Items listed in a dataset
^^^^^^^^^^^^^^^^
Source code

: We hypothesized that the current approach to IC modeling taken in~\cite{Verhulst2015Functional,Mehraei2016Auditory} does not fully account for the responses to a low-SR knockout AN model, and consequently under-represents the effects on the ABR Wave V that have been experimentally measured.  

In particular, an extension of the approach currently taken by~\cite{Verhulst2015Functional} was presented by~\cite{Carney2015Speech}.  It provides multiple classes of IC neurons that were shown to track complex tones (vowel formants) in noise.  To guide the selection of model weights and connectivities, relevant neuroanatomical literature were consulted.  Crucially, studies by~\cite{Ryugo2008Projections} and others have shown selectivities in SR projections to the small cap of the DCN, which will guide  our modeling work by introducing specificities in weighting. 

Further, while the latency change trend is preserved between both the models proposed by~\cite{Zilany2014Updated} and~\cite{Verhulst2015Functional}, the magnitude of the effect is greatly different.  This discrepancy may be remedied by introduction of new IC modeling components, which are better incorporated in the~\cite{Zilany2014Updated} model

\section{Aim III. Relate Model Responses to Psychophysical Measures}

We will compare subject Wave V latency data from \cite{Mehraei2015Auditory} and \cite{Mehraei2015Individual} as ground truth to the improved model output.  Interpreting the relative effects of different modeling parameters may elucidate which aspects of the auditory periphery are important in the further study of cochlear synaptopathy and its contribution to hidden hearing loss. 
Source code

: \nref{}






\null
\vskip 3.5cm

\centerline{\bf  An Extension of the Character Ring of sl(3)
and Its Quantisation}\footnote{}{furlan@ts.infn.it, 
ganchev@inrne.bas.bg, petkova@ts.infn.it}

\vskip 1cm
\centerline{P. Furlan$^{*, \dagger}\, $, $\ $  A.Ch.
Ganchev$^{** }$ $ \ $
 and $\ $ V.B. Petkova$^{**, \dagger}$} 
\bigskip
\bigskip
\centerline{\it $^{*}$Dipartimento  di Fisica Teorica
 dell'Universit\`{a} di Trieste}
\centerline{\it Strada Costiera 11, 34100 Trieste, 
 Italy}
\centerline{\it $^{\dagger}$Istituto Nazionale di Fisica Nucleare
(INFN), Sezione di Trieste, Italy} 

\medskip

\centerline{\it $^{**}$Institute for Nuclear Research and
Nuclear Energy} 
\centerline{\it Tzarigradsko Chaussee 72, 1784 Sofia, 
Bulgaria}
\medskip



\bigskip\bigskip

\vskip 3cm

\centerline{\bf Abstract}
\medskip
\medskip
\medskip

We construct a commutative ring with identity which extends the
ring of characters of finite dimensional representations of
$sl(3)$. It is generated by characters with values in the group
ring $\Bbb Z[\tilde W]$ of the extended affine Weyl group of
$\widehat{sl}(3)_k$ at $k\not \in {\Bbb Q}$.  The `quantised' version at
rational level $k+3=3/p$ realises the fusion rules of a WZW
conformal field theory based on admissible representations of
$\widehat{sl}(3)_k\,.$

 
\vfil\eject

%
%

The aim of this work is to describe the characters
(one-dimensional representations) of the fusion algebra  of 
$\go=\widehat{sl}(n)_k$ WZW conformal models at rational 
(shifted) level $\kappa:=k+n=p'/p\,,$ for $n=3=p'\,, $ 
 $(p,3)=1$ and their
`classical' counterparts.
^^^^^^^^^^^^^^^^
_EXERCISE_: Wherever the string "models" occurs in the records above, copy that line.

_RESPONSE AREA_:
Further, while the latency change trend is preserved between both the models proposed by~\cite{Zilany2014Updated} and~\cite{Verhulst2015Functional}, the magnitude of the effect is greatly different.  This discrepancy may be remedied by introduction of new IC modeling components, which are better incorporated in the~\cite{Zilany2014Updated} model
$\go=\widehat{sl}(n)_k$ WZW conformal models at rational 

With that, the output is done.